# YOUR OBJECTIVE
For this exercise, transcribe all the records below exactly.
* * * * *
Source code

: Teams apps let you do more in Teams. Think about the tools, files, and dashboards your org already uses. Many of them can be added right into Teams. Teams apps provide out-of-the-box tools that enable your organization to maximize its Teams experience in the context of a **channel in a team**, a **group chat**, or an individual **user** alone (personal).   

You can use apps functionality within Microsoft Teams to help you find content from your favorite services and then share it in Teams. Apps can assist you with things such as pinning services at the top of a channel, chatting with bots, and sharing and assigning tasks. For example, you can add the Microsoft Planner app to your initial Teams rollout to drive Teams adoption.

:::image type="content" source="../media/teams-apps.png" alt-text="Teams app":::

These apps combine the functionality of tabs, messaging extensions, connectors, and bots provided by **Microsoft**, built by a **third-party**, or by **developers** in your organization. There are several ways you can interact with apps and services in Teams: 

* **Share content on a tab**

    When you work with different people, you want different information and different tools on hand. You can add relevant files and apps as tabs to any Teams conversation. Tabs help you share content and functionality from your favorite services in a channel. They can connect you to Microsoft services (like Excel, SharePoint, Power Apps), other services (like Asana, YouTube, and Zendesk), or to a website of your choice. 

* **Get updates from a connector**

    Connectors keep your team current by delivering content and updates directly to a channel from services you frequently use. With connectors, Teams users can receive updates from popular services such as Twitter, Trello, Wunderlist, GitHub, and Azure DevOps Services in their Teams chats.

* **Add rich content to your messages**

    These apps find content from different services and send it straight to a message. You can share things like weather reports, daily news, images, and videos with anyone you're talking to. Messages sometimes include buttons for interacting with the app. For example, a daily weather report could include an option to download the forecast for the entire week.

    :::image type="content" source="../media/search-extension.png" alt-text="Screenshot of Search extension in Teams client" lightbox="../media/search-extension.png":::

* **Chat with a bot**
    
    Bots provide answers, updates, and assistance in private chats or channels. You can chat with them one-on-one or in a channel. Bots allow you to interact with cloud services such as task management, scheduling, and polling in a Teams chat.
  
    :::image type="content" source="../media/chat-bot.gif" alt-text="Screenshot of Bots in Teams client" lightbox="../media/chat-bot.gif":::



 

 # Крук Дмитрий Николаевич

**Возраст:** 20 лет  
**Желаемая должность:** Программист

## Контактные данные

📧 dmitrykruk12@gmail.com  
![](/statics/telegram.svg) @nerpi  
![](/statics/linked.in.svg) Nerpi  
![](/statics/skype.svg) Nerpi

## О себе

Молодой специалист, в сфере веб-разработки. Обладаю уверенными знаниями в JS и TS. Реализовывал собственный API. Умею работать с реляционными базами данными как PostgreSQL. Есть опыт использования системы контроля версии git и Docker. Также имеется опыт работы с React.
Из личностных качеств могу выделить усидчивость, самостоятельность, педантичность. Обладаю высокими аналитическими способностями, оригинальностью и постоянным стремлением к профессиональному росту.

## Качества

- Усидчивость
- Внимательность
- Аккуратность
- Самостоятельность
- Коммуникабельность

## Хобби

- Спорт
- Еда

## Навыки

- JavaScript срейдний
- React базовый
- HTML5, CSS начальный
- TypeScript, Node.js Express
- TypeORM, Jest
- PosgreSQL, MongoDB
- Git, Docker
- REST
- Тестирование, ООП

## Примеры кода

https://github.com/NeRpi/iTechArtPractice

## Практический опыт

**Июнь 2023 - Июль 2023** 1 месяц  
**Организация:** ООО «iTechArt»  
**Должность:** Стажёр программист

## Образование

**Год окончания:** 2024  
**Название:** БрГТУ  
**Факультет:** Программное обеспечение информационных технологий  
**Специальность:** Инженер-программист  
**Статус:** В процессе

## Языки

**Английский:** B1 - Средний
* * * * *
# SOLUTION FOR THIS TASK
Source code

: Teams apps let you do more in Teams. Think about the tools, files, and dashboards your org already uses. Many of them can be added right into Teams. Teams apps provide out-of-the-box tools that enable your organization to maximize its Teams experience in the context of a **channel in a team**, a **group chat**, or an individual **user** alone (personal).   

You can use apps functionality within Microsoft Teams to help you find content from your favorite services and then share it in Teams. Apps can assist you with things such as pinning services at the top of a channel, chatting with bots, and sharing and assigning tasks. For example, you can add the Microsoft Planner app to your initial Teams rollout to drive Teams adoption.

:::image type="content" source="../media/teams-apps.png" alt-text="Teams app":::

These apps combine the functionality of tabs, messaging extensions, connectors, and bots provided by **Microsoft**, built by a **third-party**, or by **developers** in your organization. There are several ways you can interact with apps and services in Teams: 

* **Share content on a tab**

    When you work with different people, you want different information and different tools on hand. You can add relevant files and apps as tabs to any Teams conversation. Tabs help you share content and functionality from your favorite services in a channel. They can connect you to Microsoft services (like Excel, SharePoint, Power Apps), other services (like Asana, YouTube, and Zendesk), or to a website of your choice. 

* **Get updates from a connector**

    Connectors keep your team current by delivering content and updates directly to a channel from services you frequently use. With connectors, Teams users can receive updates from popular services such as Twitter, Trello, Wunderlist, GitHub, and Azure DevOps Services in their Teams chats.

* **Add rich content to your messages**

    These apps find content from different services and send it straight to a message. You can share things like weather reports, daily news, images, and videos with anyone you're talking to. Messages sometimes include buttons for interacting with the app. For example, a daily weather report could include an option to download the forecast for the entire week.

    :::image type="content" source="../media/search-extension.png" alt-text="Screenshot of Search extension in Teams client" lightbox="../media/search-extension.png":::

* **Chat with a bot**
    
    Bots provide answers, updates, and assistance in private chats or channels. You can chat with them one-on-one or in a channel. Bots allow you to interact with cloud services such as task management, scheduling, and polling in a Teams chat.
  
    :::image type="content" source="../media/chat-bot.gif" alt-text="Screenshot of Bots in Teams client" lightbox="../media/chat-bot.gif":::



 

 # Крук Дмитрий Николаевич

**Возраст:** 20 лет  
**Желаемая должность:** Программист

## Контактные данные

📧 dmitrykruk12@gmail.com  
![](/statics/telegram.svg) @nerpi  
![](/statics/linked.in.svg) Nerpi  
![](/statics/skype.svg) Nerpi

## О себе

Молодой специалист, в сфере веб-разработки. Обладаю уверенными знаниями в JS и TS. Реализовывал собственный API. Умею работать с реляционными базами данными как PostgreSQL. Есть опыт использования системы контроля версии git и Docker. Также имеется опыт работы с React.
Из личностных качеств могу выделить усидчивость, самостоятельность, педантичность. Обладаю высокими аналитическими способностями, оригинальностью и постоянным стремлением к профессиональному росту.

## Качества

- Усидчивость
- Внимательность
- Аккуратность
- Самостоятельность
- Коммуникабельность

## Хобби

- Спорт
- Еда

## Навыки

- JavaScript срейдний
- React базовый
- HTML5, CSS начальный
- TypeScript, Node.js Express
- TypeORM, Jest
- PosgreSQL, MongoDB
- Git, Docker
- REST
- Тестирование, ООП

## Примеры кода

https://github.com/NeRpi/iTechArtPractice

## Практический опыт

**Июнь 2023 - Июль 2023** 1 месяц  
**Организация:** ООО «iTechArt»  
**Должность:** Стажёр программист

## Образование

**Год окончания:** 2024  
**Название:** БрГТУ  
**Факультет:** Программное обеспечение информационных технологий  
**Специальность:** Инженер-программист  
**Статус:** В процессе

## Языки

**Английский:** B1 - Средний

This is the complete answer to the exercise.